INFORMATION START

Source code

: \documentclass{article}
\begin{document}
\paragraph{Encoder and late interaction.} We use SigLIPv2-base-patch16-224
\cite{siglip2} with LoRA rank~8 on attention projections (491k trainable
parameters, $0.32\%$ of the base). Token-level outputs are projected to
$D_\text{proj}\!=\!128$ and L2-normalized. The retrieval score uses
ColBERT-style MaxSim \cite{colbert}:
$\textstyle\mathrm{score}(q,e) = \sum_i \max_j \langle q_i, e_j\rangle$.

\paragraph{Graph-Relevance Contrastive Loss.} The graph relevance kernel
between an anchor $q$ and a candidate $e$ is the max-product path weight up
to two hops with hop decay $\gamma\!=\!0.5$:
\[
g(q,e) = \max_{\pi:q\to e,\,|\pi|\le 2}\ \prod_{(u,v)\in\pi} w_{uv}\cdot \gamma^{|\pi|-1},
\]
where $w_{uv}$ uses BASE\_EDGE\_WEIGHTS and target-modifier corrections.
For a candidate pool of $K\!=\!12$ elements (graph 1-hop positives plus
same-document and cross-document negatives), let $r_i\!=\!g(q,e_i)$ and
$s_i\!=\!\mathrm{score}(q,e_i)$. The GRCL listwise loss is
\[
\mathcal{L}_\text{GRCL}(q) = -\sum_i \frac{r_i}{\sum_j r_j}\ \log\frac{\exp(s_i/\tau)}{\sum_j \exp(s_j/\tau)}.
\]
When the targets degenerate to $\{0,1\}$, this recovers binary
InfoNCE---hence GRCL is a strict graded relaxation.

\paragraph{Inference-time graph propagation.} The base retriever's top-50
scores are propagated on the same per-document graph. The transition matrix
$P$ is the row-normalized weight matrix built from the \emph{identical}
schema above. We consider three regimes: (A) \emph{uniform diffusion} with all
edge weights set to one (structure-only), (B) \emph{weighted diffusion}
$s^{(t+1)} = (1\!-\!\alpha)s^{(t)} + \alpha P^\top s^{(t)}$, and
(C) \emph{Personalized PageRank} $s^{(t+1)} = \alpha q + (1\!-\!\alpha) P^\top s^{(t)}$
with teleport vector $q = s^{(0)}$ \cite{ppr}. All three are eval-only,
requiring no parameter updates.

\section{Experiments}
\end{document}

INFORMATION END
INFORMATION START

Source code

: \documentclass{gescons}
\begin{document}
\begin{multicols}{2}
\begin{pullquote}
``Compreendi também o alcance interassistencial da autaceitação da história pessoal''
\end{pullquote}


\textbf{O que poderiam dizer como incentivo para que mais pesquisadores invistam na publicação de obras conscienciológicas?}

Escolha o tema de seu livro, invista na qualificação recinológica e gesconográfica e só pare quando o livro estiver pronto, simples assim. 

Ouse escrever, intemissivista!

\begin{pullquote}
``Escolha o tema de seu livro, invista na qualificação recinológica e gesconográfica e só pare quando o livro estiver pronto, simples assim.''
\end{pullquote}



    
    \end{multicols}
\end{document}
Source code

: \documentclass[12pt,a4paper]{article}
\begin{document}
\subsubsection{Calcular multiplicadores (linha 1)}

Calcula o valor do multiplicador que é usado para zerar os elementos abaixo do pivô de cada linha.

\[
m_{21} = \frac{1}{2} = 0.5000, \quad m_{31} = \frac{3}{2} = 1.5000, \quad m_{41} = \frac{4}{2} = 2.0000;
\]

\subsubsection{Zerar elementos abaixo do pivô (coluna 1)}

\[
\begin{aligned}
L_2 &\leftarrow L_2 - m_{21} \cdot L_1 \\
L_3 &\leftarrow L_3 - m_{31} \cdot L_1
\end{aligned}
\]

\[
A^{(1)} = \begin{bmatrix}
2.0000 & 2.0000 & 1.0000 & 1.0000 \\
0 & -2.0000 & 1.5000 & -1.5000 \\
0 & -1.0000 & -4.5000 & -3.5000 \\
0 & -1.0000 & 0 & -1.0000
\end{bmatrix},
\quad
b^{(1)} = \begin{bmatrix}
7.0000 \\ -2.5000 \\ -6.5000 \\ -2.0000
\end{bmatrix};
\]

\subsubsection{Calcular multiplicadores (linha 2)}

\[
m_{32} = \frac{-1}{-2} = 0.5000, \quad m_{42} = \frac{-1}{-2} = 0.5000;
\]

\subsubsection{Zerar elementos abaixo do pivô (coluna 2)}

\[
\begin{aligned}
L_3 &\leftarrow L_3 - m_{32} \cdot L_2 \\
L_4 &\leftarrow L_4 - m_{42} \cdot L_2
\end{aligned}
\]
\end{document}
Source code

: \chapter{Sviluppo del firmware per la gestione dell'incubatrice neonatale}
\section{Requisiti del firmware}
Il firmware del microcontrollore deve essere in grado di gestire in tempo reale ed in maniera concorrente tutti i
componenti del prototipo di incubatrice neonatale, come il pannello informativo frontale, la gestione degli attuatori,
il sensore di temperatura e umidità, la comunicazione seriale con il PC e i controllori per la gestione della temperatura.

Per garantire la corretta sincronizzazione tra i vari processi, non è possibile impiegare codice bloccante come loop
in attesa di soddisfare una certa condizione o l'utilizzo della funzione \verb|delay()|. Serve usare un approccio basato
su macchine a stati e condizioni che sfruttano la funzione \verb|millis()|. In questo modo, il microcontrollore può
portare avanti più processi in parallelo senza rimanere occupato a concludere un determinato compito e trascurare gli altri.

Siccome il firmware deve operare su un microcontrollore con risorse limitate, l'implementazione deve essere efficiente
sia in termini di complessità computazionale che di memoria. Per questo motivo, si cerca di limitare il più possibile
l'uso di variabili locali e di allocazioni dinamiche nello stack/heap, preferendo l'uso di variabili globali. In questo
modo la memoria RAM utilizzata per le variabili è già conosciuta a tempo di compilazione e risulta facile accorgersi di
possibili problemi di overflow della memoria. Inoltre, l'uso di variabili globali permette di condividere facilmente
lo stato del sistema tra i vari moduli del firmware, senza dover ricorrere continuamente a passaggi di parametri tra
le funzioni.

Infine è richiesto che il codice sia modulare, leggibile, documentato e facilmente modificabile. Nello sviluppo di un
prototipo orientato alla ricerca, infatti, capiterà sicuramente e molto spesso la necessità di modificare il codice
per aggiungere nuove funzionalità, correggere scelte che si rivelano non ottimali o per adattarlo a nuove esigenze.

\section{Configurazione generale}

INFORMATION END
INFORMATION START

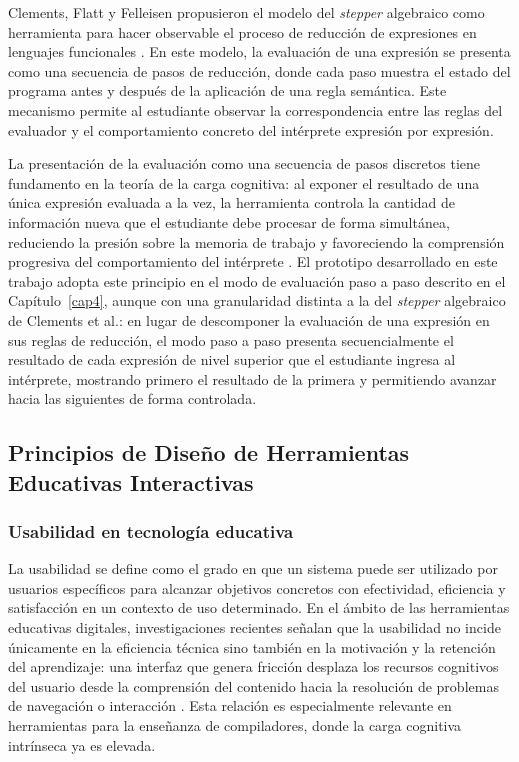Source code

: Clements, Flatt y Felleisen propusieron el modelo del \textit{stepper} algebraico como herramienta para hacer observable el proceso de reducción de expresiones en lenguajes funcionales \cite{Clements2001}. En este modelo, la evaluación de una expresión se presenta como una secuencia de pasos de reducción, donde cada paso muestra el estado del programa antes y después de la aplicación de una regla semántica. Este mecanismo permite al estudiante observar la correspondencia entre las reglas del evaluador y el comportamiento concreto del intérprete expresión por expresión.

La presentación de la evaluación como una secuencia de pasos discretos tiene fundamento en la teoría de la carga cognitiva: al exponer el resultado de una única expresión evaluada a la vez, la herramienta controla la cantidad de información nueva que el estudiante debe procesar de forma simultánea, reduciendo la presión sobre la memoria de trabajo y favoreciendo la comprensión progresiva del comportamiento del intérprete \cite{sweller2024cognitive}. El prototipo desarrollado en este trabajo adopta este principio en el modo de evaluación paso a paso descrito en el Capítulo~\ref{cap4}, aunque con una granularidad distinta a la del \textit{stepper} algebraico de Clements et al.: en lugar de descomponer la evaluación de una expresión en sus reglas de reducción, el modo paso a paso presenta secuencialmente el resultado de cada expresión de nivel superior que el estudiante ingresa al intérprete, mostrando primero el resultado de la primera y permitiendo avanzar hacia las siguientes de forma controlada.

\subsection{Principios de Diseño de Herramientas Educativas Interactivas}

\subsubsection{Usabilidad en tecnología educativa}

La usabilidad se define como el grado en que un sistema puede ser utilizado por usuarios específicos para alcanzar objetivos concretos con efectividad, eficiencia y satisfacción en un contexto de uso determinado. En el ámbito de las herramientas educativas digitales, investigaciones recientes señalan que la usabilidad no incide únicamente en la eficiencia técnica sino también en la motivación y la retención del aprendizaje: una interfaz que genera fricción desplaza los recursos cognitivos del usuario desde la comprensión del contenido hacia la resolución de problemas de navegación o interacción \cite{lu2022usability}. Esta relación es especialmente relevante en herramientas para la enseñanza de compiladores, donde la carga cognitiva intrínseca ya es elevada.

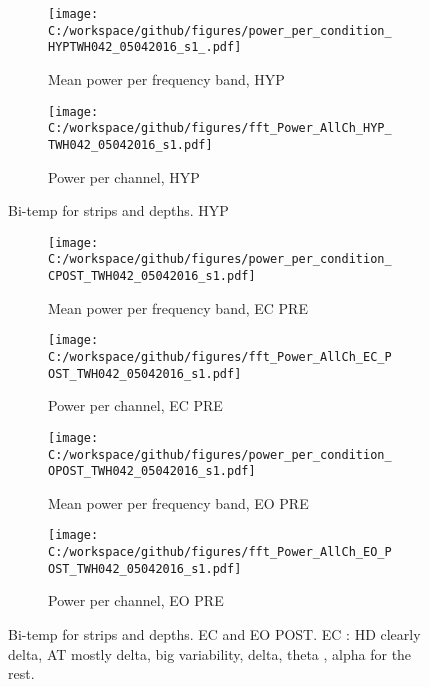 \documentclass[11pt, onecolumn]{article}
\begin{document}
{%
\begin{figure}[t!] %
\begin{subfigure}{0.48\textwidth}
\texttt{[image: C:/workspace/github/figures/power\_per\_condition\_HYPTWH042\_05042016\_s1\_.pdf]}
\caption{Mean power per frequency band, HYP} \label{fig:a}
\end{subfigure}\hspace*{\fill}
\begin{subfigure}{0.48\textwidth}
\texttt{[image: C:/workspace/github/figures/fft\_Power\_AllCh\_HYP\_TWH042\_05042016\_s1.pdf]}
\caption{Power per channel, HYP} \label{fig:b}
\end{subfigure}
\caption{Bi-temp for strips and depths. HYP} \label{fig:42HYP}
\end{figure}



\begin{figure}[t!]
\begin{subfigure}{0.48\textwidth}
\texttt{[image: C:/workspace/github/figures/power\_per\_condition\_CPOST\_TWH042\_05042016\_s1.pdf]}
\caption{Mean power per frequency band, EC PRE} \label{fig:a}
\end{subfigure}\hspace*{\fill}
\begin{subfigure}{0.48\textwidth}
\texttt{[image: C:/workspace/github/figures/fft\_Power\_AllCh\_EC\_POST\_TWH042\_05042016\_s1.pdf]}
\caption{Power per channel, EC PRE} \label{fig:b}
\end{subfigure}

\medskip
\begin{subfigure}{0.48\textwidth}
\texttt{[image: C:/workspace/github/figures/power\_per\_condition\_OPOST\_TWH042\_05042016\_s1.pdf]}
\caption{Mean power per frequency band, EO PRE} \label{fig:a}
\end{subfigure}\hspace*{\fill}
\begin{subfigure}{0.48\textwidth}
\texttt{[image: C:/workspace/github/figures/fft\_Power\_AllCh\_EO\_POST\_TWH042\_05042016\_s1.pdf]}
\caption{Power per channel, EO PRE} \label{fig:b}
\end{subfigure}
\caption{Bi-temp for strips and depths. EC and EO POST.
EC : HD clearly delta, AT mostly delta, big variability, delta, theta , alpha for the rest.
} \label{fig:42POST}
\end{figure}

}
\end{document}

INFORMATION END

Show each line from the material above where the string "assim" can be found.

Escolha o tema de seu livro, invista na qualificação recinológica e gesconográfica e só pare quando o livro estiver pronto, simples assim. 
``Escolha o tema de seu livro, invista na qualificação recinológica e gesconográfica e só pare quando o livro estiver pronto, simples assim.''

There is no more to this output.